Recent statistics from the Ministry of Justice revealed that 25,362 Koreans gave up their nationality between January and July 2016, whereas only 5,307 became citizens or regained their Korean citizenship. The figures for the past decade were 212,569 and 146,153, respectively.
There are two different circumstances under one gives up their citizenship – renunciation and denationalization. In general, renunciation is when one with dual citizenship gives up his or her nationality to choose the other, whereas denationalization is when one voluntarily acquires citizenship from a different country and gives up Korean nationality.
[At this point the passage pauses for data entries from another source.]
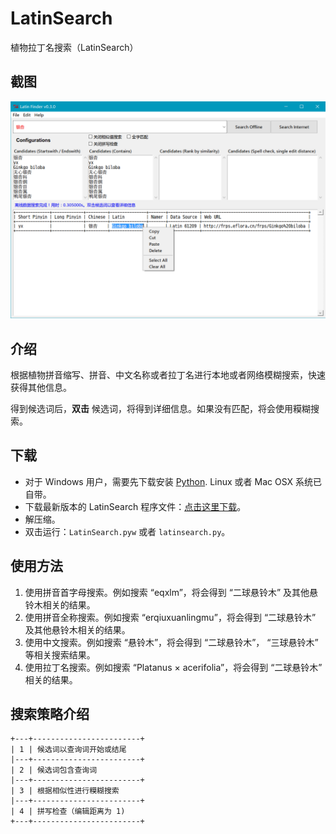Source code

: LatinSearch
===========

植物拉丁名搜索（LatinSearch）

截图
---

![LatinSearch](resources/LatinSearch.png)

介绍
----

根据植物拼音缩写、拼音、中文名称或者拉丁名进行本地或者网络模糊搜索，快速获得其他信息。

得到候选词后，**双击** 候选词，将得到详细信息。如果没有匹配，将会使用糢糊搜索。

下载
---

- 对于 Windows 用户，需要先下载安装 [Python](https://www.python.org/downloads/). Linux 或者 Mac OSX 系统已自带。
- 下载最新版本的 LatinSearch 程序文件：[点击这里下载](https://raw.githubusercontent.com/zxjsdp/LatinSearch/master/LatinSearch.zip)。
- 解压缩。
- 双击运行：`LatinSearch.pyw` 或者 `latinsearch.py`。

使用方法
-------

1. 使用拼音首字母搜索。例如搜索 “eqxlm”，将会得到 “二球悬铃木” 及其他悬铃木相关的结果。
2. 使用拼音全称搜索。例如搜索 “erqiuxuanlingmu”，将会得到 “二球悬铃木” 及其他悬铃木相关的结果。
3. 使用中文搜索。例如搜索 “悬铃木”，将会得到 “二球悬铃木”， “三球悬铃木” 等相关搜索结果。
4. 使用拉丁名搜索。例如搜索 “Platanus × acerifolia”，将会得到 “二球悬铃木” 相关的结果。

搜索策略介绍
----------

    +---+------------------------+
    | 1 | 候选词以查询词开始或结尾
    |---+------------------------+
    | 2 | 候选词包含查询词
    |---+------------------------+
    | 3 | 根据相似性进行糢糊搜索
    |---+------------------------+
    | 4 | 拼写检查（编辑距离为 1)
    +---+------------------------+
In the past ten years, 8,267 individuals renounced their nationality, 76.7 percent of whom chose citizenship in the United States. The U.S. was followed by Japan (6.7 percent), Canada (6.6 percent), and Australia (2.6 percent). The data also revealed that 83.7 percent renounced their citizenship before they turned 20, with 5,744 being teenagers.
The other 204,302 were denationalized, with the U.S. also the most popular destination at 44.6 percent, followed by Japan (26.8 percent), Canada (15.4 percent), and Australia (5.2 percent). Those in their 20s were the most numerous, accounting for 18.3 percent of denationalization cases, while those in their 50s (15.9 percent), 40s (15.1 percent), and 30s (13.6 percent) followed suit.
“As newly-coined terms like ‘Hell-Joseon’ and ‘N-Po Generation’ show, a significant number of citizens are leaving our society in search of better, more developed countries,” said Minjoo Party of Korea lawmaker Keum Tae-sup, who announced the ministry data Monday. “There’s an urgent call for measures that can help people recover their faith and hope in our society.”
“Hell-Joseon”, a combination of hell and Korea’s former Joseon Dynasty, is used to denounce the struggles and injustice in Korean society, whereas “N-Po Generation” refers to Korean youth who are forced to surrender ‘n’ number of basic lifestyle elements, such as marriage, jobs, childbirth, and even dreams, from economic and social pressures levied upon them.
Meanwhile, Keum also criticized lax restrictions for men who give up their citizenship as a means of avoiding conscription in the Korean military. Currently, all able-bodied South Korean men between the ages of 18 and 35 must serve in the military for roughly two years.
An annual average of 3,400 men give up their citizenship to evade military service, according to government data.
“We need to impose stronger sanctions such as restrictions on visa issuance, and reinforced tax burdens for those changing their nationality to evade their constitutional duties.”